In recent years, valet services have become quite common in our country too. Various eateries, wedding halls, malls and cinemas have their respective valet parking service for the customers. However there are many cases where either some sort of damage was done to the car during parking due to valet’s negligence or personal belongings went missing from the car that was handed over to valet.
Cherry on top, valet services usually take no responsibility for any mishap whatsoever. The phrase “Parking at owner’s risk” is the easiest way to get away from any sort of answerability. In most cases the valet drivers lacks professional training, however cases have also been reported where cars were taken outside the premises on open roads just for a casual ride and ended up involved in an accident causing damage to the owner’s car as well as others on the road.
some examples of parking negligence by valet drivers
An owner from Karachi also reported that the tires of his cars were changed with some Chinese brand tires when he gave the vehicle to the valet. He noticed this in daylight 2 days after the incident and valet never accepted any responsibility. Another person reported that his belongings in the glove box as well as the USB which was connected to the player was missing when the car was returned to him.
Then there surfaced another video where valet persons parked the cars and left them open without even bothering to lock or even close the doors. Later in cases like these, they will accept no responsibility of the theft or loss of belongings.
Some don’t even have dedicated parking spots so vehicles end up being treated like this:
I was going through a news peace recently where Supreme Court of India has just ruled that hotels offering valet parking need to own up responsibility in case of theft or damage of a vehicle. The court held that hotels cannot deny compensation under the garb of “owner’s risk” when its staff or valet accepts the vehicle for parking. This judgment came in response to a case filed by a 5 star hotel against the competition commission’s decision to award compensation to a person who had given his car to a valet of the 5 star hotel, but failed to get his car back. The car was driven away by unknown people. While the insurance company paid the claim, the owner of the vehicle also demanded compensation from the 5 star hotel, which was denied by the hotel.
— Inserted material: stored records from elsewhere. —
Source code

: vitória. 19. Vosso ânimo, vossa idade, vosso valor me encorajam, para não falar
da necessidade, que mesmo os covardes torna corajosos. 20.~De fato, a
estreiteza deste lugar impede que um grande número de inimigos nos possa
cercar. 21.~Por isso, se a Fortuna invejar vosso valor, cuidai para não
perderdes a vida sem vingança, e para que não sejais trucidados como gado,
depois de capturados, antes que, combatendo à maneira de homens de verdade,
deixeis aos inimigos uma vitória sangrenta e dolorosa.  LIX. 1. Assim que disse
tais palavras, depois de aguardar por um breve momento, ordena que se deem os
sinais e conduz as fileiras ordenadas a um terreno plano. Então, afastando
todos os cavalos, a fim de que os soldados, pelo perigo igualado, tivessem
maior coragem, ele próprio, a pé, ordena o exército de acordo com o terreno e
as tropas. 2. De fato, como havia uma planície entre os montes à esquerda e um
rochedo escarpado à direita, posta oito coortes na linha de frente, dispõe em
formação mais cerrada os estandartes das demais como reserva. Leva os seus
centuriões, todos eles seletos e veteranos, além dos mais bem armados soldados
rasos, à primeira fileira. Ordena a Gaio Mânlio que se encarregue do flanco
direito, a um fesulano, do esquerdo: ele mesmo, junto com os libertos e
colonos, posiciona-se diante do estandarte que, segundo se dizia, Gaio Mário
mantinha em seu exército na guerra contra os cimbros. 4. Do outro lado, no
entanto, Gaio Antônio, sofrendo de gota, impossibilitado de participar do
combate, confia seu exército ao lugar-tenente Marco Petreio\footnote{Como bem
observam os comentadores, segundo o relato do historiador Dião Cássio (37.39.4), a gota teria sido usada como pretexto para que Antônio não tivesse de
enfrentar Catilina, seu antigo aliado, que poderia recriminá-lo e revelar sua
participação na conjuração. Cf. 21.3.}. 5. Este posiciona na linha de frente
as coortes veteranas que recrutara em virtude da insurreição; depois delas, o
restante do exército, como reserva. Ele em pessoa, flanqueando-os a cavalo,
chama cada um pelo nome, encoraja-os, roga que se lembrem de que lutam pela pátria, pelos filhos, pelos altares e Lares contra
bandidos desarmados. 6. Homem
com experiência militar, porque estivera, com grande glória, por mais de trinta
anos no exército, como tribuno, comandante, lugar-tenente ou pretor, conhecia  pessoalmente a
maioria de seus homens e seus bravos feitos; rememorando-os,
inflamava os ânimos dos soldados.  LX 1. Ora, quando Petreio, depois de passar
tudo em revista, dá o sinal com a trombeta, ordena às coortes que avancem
According to the judges who made the decision:
Once possession of the vehicle is handed to the hotel staff or valet, there is an implied contractual obligation to return the vehicle in a safe condition upon the direction of the owner. The hotel-owner cannot contract out of liability for its negligence or that of its servants in respect of a vehicle of its guest in any circumstance. It is only after this burden of proof is discharged that the exemption clause can come into force. The burden of proving that such loss or damage was covered by the exemption clause will also be on the hotel. The failure to return the vehicle strikes at the root of the bailment relationship and gives rise to a prima facie case of negligence against the hotel.
It is a matter of great responsibility since vehicles which now cost a couple of millions are mishandled by the valet and it’s a huge dilemma if they cannot be held responsible for their negligence. However sadly, there is still no law to protect consumers’ precious belongings here as valet as well as charged parking lots usually accepts no liability towards a theft/damage that takes place when the vehicle is left after being parked.